Hey team.
I’m trying to define default_tags in AwsProvider from an output of another module.
This is how the variable definition and output look like in the TF module config:
variable "aws_common_tags" {
description = "(Optional) Common AWS tags to be used on all AWS resources created by Terraform"
type = map(any)
default = {
auto-stop = "no"
auto-delete = "no"
}
}
output "aws_common_tags" {
description = "Common AWS tags to be used on all AWS resources created by Terraform"
value = var.aws_common_tags
}
This is the module definition followed by the provider definition, followed by another module that uses the provider, in the CDKTF code:
class HclModuleStack(TerraformStack):
def __init__(self, scope: Construct, name: str):
super().__init__(scope, name)
common_module = TerraformHclModule(self, "common", source="../../../../../modules/common",
skip_asset_creation_from_local_modules=True)
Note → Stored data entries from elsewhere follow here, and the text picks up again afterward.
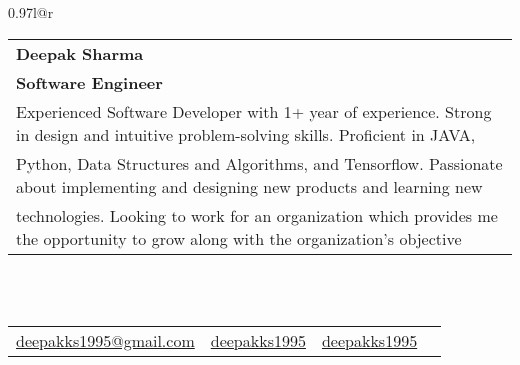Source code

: \documentclass[11pt, a4paper]{article}
\begin{document}
\begin{tabular*}{0.97\textwidth}{l@{\extracolsep{\fill}}r}

\hspace{-18pt}\begin{tabular}{l}
\textbf{{\LARGE {Deepak Sharma}}}
\vspace{1pt} \\
\textbf{\large{\textcolor{secondColor}{Software Engineer}}}
\vspace{2pt} \\
\footnotesize{Experienced Software Developer with 1+ year of experience. Strong in design and intuitive problem-solving skills. Proficient in JAVA,}\\
\footnotesize{Python, Data Structures and Algorithms, and Tensorflow. Passionate about implementing and designing new products and learning new } \\
 \footnotesize{technologies. Looking to work for an organization which provides me the opportunity to grow along with the organization's objective}
\end{tabular}\\
\vspace{5pt}
\hspace{-14pt}\noindent\makebox[\linewidth]{\rule{\paperwidth}{0.1pt}} \\
\hspace{-18pt}\begin{tabular}{cccc}
  \Letter \href{mailto:deepakks1995@gmail.com}{  deepakks1995@gmail.com} &\hspace{55pt}
  \faGithub\href{https://github.com/deepakks1995}{ deepakks1995} &\hspace{55pt}
  \faLinkedin\href{https://www.linkedin.com/in/deepakks1995}{ deepakks1995} &\hspace{55pt}
  \faMobile{ +91-8894054791} 
\end{tabular} \\
\hspace{-14pt}\noindent\makebox[\linewidth]{\rule{\paperwidth}{0.1pt}}

\end{tabular*}
\end{document}

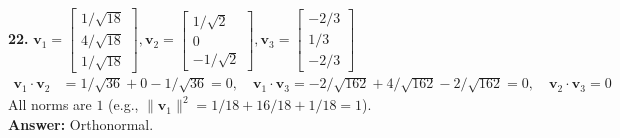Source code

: \documentclass[11pt, letterpaper]{article}
\theoremstyle{definition}
\theoremstyle{remark}
\begin{document}
\textbf{22.} $\mathbf{v}_1 = \begin{bmatrix} 1/\sqrt{18} \\ 4/\sqrt{18} \\ 1/\sqrt{18} \end{bmatrix}, \mathbf{v}_2 = \begin{bmatrix} 1/\sqrt{2} \\ 0 \\ -1/\sqrt{2} \end{bmatrix}, \mathbf{v}_3 = \begin{bmatrix} -2/3 \\ 1/3 \\ -2/3 \end{bmatrix}$
\begin{align*}
    \mathbf{v}_1 \cdot \mathbf{v}_2 &= 1/\sqrt{36} + 0 - 1/\sqrt{36} = 0, \quad \mathbf{v}_1 \cdot \mathbf{v}_3 = -2/\sqrt{162} + 4/\sqrt{162} - 2/\sqrt{162} = 0, \quad \mathbf{v}_2 \cdot \mathbf{v}_3 = 0
\end{align*}
All norms are $1$ (e.g., $\|\mathbf{v}_1\|^2 = 1/18 + 16/18 + 1/18 = 1$). \\
\textbf{Answer:} Orthonormal.
\end{document}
pipeline_aws_provider = AwsProvider(self, "pipeline-provider", region="us-east-1",
profile="udid+datacollection-Admin",
shared_config_files=common_module.get_list("aws_shared_config_files"),
shared_credentials_files=common_module.get_list(
"aws_shared_credentials_files"),
default_tags=[
{
"tags": common_module.get("aws_common_tags")
}
])
pipeline_module = TerraformHclModule(self, "pipeline",
source = "../../../../../modules/pipeline",
variables={
"glue_crawler_schedule": "0 1 * * ? *",
"kubecost_ca_certificates_list": [
{
"cert_path": "~/openssl/ca/certs/ca.cert.pem",
"cert_secret_name": "kubecost",
"cert_secret_allowed_principals": [
"arn:aws:iam::111111111111:root",
"arn:aws:iam::111111111111:role/Admin"]
}
]
},
skip_asset_creation_from_local_modules=True)
However, in the plan output, the tags_all block shows "$jsii.byref" = "Object@10003", as can be seen below:
kubecost_cid # module.pipeline.aws_secretsmanager_secret.kubecost_ca_cert_secret[0] will be updated in-place
~ resource "aws_secretsmanager_secret" "kubecost_ca_cert_secret" {
id = "arn:aws:secretsmanager:us-east-1:111111111111:secret:test-abcdef"
name = "secret"
tags = {}
~ tags_all = {
+ "$jsii.byref" = "Object@10003"
}
# (4 unchanged attributes hidden)
}
As opposed to that, when I use common_module.get("aws_common_tags") in TerraformOutput, it works:
TerraformOutput(self, "aws_common_tags", value=common_module.get("aws_common_tags"))
kubecost_cid Changes to Outputs:
+ aws_common_tags = {
+ auto-delete = "no"
+ auto-stop = "no"
}
Any idea why it behaves like this specifically in the default_tags argument in AwsProvider?